[Stored data entries]
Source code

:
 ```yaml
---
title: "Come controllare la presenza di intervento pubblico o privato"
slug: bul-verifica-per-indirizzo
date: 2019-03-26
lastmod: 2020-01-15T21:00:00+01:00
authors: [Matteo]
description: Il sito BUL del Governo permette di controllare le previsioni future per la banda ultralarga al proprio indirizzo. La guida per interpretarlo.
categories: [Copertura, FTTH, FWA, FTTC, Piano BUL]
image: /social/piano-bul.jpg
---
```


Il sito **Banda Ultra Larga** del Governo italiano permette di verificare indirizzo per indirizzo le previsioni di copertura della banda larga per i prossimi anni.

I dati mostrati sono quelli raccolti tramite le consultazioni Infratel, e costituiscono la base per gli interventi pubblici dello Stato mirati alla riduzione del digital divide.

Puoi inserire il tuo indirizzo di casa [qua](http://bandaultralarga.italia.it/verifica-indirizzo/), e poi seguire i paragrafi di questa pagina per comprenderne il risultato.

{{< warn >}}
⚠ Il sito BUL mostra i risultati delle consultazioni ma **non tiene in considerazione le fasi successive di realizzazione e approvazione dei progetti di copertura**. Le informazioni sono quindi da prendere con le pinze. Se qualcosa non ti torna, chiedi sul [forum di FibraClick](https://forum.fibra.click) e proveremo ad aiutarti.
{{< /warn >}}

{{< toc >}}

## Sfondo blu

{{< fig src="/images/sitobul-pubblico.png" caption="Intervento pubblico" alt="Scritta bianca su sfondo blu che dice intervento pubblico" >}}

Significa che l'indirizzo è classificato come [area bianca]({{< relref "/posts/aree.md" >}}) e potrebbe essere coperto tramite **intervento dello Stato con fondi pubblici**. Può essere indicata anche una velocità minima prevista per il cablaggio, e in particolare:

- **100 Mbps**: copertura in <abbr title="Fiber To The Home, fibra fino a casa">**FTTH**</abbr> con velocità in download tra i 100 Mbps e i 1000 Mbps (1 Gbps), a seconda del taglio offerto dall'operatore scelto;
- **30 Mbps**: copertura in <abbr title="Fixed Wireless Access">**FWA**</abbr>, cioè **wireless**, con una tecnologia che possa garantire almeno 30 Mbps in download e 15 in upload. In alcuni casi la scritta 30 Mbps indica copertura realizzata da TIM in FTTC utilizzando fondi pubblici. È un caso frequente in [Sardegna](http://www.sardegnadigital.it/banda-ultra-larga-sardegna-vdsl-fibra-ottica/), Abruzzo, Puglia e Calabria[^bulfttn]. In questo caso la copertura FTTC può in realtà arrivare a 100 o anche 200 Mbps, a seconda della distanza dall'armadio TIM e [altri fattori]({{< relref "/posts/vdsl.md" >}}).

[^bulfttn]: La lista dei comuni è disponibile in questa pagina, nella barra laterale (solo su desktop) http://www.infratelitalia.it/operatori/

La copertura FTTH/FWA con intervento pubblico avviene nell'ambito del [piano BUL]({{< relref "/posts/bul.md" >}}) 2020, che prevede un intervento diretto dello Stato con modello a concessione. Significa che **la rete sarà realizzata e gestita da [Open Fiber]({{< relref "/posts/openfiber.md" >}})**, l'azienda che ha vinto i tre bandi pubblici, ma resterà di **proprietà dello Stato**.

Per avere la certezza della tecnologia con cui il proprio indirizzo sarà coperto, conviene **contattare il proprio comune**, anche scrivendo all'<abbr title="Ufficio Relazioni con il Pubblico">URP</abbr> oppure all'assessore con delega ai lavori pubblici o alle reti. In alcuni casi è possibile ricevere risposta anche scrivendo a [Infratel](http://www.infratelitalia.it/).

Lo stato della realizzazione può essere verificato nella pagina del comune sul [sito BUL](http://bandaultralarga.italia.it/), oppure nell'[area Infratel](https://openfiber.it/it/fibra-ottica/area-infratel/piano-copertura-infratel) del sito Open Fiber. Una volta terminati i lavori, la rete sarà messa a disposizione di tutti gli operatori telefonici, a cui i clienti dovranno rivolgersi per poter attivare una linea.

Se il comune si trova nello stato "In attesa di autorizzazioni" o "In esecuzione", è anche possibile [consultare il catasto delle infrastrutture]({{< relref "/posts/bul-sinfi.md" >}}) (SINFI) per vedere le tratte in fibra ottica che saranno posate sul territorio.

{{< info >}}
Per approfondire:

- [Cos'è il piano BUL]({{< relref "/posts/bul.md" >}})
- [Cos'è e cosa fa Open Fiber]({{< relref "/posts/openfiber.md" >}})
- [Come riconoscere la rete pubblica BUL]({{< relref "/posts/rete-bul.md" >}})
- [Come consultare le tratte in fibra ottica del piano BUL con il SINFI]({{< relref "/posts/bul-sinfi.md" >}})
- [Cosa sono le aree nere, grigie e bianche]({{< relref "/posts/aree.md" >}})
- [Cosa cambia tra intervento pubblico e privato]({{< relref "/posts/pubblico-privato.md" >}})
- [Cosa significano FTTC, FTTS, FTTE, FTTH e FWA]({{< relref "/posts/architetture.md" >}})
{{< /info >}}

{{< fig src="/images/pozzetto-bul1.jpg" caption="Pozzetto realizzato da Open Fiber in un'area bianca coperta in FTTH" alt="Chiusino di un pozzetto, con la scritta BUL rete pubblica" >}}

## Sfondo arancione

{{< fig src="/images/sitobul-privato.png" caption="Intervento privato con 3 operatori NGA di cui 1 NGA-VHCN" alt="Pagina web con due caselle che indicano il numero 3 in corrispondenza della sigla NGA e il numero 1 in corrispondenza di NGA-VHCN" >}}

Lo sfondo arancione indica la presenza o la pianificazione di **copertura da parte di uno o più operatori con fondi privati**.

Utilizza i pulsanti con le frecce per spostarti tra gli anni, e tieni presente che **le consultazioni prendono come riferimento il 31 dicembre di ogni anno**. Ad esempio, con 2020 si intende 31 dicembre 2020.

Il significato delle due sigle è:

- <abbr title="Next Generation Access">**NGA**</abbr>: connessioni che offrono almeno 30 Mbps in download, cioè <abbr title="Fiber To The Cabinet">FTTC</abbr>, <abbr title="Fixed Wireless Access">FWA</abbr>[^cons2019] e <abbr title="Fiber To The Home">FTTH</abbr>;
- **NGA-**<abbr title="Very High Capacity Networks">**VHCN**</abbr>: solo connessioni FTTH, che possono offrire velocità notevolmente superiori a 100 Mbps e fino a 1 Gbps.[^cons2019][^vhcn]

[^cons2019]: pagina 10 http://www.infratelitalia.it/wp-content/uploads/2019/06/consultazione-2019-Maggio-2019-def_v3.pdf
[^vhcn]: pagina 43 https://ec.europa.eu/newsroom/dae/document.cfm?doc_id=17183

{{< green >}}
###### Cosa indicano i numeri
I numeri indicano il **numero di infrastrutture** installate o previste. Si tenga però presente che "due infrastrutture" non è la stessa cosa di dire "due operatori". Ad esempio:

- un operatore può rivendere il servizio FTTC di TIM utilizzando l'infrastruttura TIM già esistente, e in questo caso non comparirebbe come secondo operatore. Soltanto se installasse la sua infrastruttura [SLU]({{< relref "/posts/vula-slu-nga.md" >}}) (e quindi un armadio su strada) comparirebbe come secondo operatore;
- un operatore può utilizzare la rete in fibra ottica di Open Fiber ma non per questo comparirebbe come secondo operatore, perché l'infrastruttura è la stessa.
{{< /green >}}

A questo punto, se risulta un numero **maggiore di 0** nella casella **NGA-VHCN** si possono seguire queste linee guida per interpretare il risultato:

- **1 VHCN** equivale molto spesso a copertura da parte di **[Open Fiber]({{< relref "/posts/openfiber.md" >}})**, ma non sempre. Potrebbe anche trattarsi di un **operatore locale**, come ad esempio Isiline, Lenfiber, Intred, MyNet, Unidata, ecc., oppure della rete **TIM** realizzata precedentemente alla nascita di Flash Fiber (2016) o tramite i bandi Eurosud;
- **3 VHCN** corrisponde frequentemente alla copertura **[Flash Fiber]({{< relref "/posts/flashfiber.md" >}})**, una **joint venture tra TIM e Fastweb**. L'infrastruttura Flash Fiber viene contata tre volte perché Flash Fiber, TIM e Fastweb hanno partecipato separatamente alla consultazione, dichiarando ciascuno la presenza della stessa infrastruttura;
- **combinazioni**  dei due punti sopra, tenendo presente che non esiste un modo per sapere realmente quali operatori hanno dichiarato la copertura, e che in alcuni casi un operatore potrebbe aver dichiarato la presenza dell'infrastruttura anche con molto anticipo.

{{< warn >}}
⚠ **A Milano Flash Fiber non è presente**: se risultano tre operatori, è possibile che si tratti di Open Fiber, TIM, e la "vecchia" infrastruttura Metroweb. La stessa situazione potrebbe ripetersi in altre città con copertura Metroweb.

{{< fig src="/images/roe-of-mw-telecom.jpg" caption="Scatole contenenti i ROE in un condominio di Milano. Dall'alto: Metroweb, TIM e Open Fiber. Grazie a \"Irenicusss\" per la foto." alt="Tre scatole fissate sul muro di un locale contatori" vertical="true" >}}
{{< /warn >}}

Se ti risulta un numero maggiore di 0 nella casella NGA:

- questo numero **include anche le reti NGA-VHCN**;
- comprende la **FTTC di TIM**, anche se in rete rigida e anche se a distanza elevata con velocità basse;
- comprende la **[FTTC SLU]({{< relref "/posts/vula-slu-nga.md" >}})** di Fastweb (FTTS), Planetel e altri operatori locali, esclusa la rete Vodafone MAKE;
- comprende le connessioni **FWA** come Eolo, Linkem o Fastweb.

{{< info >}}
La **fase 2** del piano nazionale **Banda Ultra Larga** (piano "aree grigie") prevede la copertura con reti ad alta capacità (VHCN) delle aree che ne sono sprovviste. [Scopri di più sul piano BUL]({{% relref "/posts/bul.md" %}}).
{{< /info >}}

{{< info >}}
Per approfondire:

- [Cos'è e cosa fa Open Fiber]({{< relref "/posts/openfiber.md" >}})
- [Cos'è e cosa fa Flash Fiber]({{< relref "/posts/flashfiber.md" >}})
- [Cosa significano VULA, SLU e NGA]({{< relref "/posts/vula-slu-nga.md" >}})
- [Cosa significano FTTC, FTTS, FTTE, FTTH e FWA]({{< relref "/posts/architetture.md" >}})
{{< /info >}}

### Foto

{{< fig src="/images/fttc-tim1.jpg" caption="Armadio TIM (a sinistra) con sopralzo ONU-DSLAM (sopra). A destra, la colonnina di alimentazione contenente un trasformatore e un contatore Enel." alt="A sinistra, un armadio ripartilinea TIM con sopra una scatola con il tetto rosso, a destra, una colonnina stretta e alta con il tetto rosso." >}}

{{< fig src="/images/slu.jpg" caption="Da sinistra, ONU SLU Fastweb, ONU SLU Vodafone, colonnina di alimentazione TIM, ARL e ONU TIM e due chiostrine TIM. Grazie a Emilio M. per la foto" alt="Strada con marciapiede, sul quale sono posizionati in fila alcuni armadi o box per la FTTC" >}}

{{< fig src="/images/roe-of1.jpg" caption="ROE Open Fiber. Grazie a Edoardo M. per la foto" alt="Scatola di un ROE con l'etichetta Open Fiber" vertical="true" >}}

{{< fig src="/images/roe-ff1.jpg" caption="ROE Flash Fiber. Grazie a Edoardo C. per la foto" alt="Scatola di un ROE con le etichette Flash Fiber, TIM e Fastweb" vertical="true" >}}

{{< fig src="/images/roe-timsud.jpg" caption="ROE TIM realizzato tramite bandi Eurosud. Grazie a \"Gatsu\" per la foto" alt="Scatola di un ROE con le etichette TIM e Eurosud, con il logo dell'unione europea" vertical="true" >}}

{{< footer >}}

* What is required *
Each line in the data where the string "hanno" occurs should be identified and copied.

* Answer to the problem *
- **3 VHCN** corrisponde frequentemente alla copertura **[Flash Fiber]({{< relref "/posts/flashfiber.md" >}})**, una **joint venture tra TIM e Fastweb**. L'infrastruttura Flash Fiber viene contata tre volte perché Flash Fiber, TIM e Fastweb hanno partecipato separatamente alla consultazione, dichiarando ciascuno la presenza della stessa infrastruttura;
- **combinazioni**  dei due punti sopra, tenendo presente che non esiste un modo per sapere realmente quali operatori hanno dichiarato la copertura, e che in alcuni casi un operatore potrebbe aver dichiarato la presenza dell'infrastruttura anche con molto anticipo.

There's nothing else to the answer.